SOURCE RECORDS below:

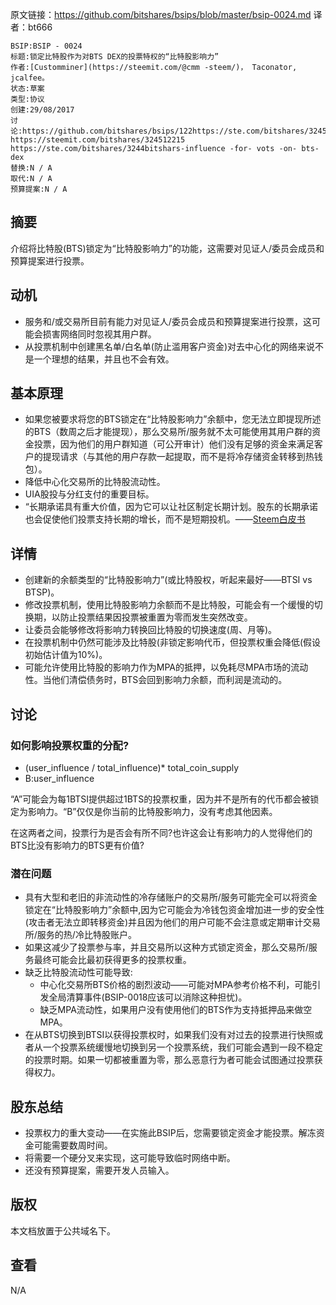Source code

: 原文链接：https://github.com/bitshares/bsips/blob/master/bsip-0024.md
译者：bt666

    BSIP:BSIP - 0024
    标题:锁定比特股作为对BTS DEX的投票特权的“比特股影响力”
    作者:[Customminer](https://steemit.com/@cmm -steem/)， Taconator, jcalfee。
    状态:草案
    类型:协议
    创建:29/08/2017
    讨论:https://github.com/bitshares/bsips/122https://ste.com/bitshares/324512215 https://steemit.com/bitshares/324512215 https://ste.com/bitshares/3244bitshars-influence -for- vots -on- bts-dex
    替换:N / A
    取代:N / A
    预算提案:N / A

## 摘要 ##

介绍将比特股(BTS)锁定为“比特股影响力”的功能，这需要对见证人/委员会成员和预算提案进行投票。

## 动机 ##

- 服务和/或交易所目前有能力对见证人/委员会成员和预算提案进行投票，这可能会损害网络同时忽视其用户群。
- 从投票机制中创建黑名单/白名单(防止滥用客户资金)对去中心化的网络来说不是一个理想的结果，并且也不会有效。

## 基本原理 ##

- 如果您被要求将您的BTS锁定在“比特股影响力”余额中，您无法立即提现所述的BTS（数周之后才能提现），那么交易所/服务就不太可能使用其用户群的资金投票，因为他们的用户群知道（可公开审计）他们没有足够的资金来满足客户的提现请求（与其他的用户存款一起提取，而不是将冷存储资金转移到热钱包）。
- 降低中心化交易所的比特股流动性。
- UIA股投与分红支付的重要目标。
- “长期承诺具有重大价值，因为它可以让社区制定长期计划。股东的长期承诺也会促使他们投票支持长期的增长，而不是短期投机。——[Steem白皮书](https://steem.io/SteemWhitePaper.pdf#h.3si6qbxpv4do)

## 详情 ##

- 创建新的余额类型的“比特股影响力”(或比特股权，听起来最好——BTSI vs BTSP)。
- 修改投票机制，使用比特股影响力余额而不是比特股，可能会有一个缓慢的切换期，以防止投票结果因投票被重置为零而发生突然改变。
- 让委员会能够修改将影响力转换回比特股的切换速度(周、月等)。
- 在投票机制中仍然可能涉及比特股(非锁定影响代币，但投票权重会降低(假设初始估计值为10%)。
- 可能允许使用比特股的影响力作为MPA的抵押，以免耗尽MPA市场的流动性。当他们清偿债务时，BTS会回到影响力余额，而利润是流动的。

## 讨论 ##

### 如何影响投票权重的分配? ###

- (user_influence / total_influence)* total_coin_supply
- B:user_influence

“A”可能会为每1BTSI提供超过1BTS的投票权重，因为并不是所有的代币都会被锁定为影响力。“B”仅仅是你当前的比特股影响力，没有考虑其他因素。

在这两者之间，投票行为是否会有所不同?也许这会让有影响力的人觉得他们的BTS比没有影响力的BTS更有价值?

### 潜在问题 ###

- 具有大型和老旧的非流动性的冷存储账户的交易所/服务可能完全可以将资金锁定在“比特股影响力”余额中,因为它可能会为冷钱包资金增加进一步的安全性(攻击者无法立即转移资金)并且因为他们的用户可能不会注意或定期审计交易所/服务的热/冷比特股账户。
- 如果这减少了投票参与率，并且交易所以这种方式锁定资金，那么交易所/服务最终可能会比最初获得更多的投票权重。
- 缺乏比特股流动性可能导致:
	- 中心化交易所BTS价格的剧烈波动——可能对MPA参考价格不利，可能引发全局清算事件(BSIP-0018应该可以消除这种担忧)。
	- 缺乏MPA流动性，如果用户没有使用他们的BTS作为支持抵押品来做空MPA。
- 在从BTS切换到BTSI以获得投票权时，如果我们没有对过去的投票进行快照或者从一个投票系统缓慢地切换到另一个投票系统，我们可能会遇到一段不稳定的投票时期。如果一切都被重置为零，那么恶意行为者可能会试图通过投票获得权力。

## 股东总结 ##

- 投票权力的重大变动——在实施此BSIP后，您需要锁定资金才能投票。解冻资金可能需要数周时间。
- 将需要一个硬分叉来实现，这可能导致临时网络中断。
- 还没有预算提案，需要开发人员输入。

## 版权 ##

本文档放置于公共域名下。

## 查看 ##

N/A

End of SOURCE RECORDS.

*WORK TO COMPLETE*:
Give back the whole listing as it stands, minus its pictures.

*PROBLEM SOLUTION*:
Source code

: 原文链接：https://github.com/bitshares/bsips/blob/master/bsip-0024.md
译者：bt666

    BSIP:BSIP - 0024
    标题:锁定比特股作为对BTS DEX的投票特权的“比特股影响力”
    作者:[Customminer](https://steemit.com/@cmm -steem/)， Taconator, jcalfee。
    状态:草案
    类型:协议
    创建:29/08/2017
    讨论:https://github.com/bitshares/bsips/122https://ste.com/bitshares/324512215 https://steemit.com/bitshares/324512215 https://ste.com/bitshares/3244bitshars-influence -for- vots -on- bts-dex
    替换:N / A
    取代:N / A
    预算提案:N / A

## 摘要 ##

介绍将比特股(BTS)锁定为“比特股影响力”的功能，这需要对见证人/委员会成员和预算提案进行投票。

## 动机 ##

- 服务和/或交易所目前有能力对见证人/委员会成员和预算提案进行投票，这可能会损害网络同时忽视其用户群。
- 从投票机制中创建黑名单/白名单(防止滥用客户资金)对去中心化的网络来说不是一个理想的结果，并且也不会有效。

## 基本原理 ##

- 如果您被要求将您的BTS锁定在“比特股影响力”余额中，您无法立即提现所述的BTS（数周之后才能提现），那么交易所/服务就不太可能使用其用户群的资金投票，因为他们的用户群知道（可公开审计）他们没有足够的资金来满足客户的提现请求（与其他的用户存款一起提取，而不是将冷存储资金转移到热钱包）。
- 降低中心化交易所的比特股流动性。
- UIA股投与分红支付的重要目标。
- “长期承诺具有重大价值，因为它可以让社区制定长期计划。股东的长期承诺也会促使他们投票支持长期的增长，而不是短期投机。——[Steem白皮书](https://steem.io/SteemWhitePaper.pdf#h.3si6qbxpv4do)

## 详情 ##

- 创建新的余额类型的“比特股影响力”(或比特股权，听起来最好——BTSI vs BTSP)。
- 修改投票机制，使用比特股影响力余额而不是比特股，可能会有一个缓慢的切换期，以防止投票结果因投票被重置为零而发生突然改变。
- 让委员会能够修改将影响力转换回比特股的切换速度(周、月等)。
- 在投票机制中仍然可能涉及比特股(非锁定影响代币，但投票权重会降低(假设初始估计值为10%)。
- 可能允许使用比特股的影响力作为MPA的抵押，以免耗尽MPA市场的流动性。当他们清偿债务时，BTS会回到影响力余额，而利润是流动的。

## 讨论 ##

### 如何影响投票权重的分配? ###

- (user_influence / total_influence)* total_coin_supply
- B:user_influence

“A”可能会为每1BTSI提供超过1BTS的投票权重，因为并不是所有的代币都会被锁定为影响力。“B”仅仅是你当前的比特股影响力，没有考虑其他因素。

在这两者之间，投票行为是否会有所不同?也许这会让有影响力的人觉得他们的BTS比没有影响力的BTS更有价值?

### 潜在问题 ###

- 具有大型和老旧的非流动性的冷存储账户的交易所/服务可能完全可以将资金锁定在“比特股影响力”余额中,因为它可能会为冷钱包资金增加进一步的安全性(攻击者无法立即转移资金)并且因为他们的用户可能不会注意或定期审计交易所/服务的热/冷比特股账户。
- 如果这减少了投票参与率，并且交易所以这种方式锁定资金，那么交易所/服务最终可能会比最初获得更多的投票权重。
- 缺乏比特股流动性可能导致:
	- 中心化交易所BTS价格的剧烈波动——可能对MPA参考价格不利，可能引发全局清算事件(BSIP-0018应该可以消除这种担忧)。
	- 缺乏MPA流动性，如果用户没有使用他们的BTS作为支持抵押品来做空MPA。
- 在从BTS切换到BTSI以获得投票权时，如果我们没有对过去的投票进行快照或者从一个投票系统缓慢地切换到另一个投票系统，我们可能会遇到一段不稳定的投票时期。如果一切都被重置为零，那么恶意行为者可能会试图通过投票获得权力。

## 股东总结 ##

- 投票权力的重大变动——在实施此BSIP后，您需要锁定资金才能投票。解冻资金可能需要数周时间。
- 将需要一个硬分叉来实现，这可能导致临时网络中断。
- 还没有预算提案，需要开发人员输入。

## 版权 ##

本文档放置于公共域名下。

## 查看 ##

N/A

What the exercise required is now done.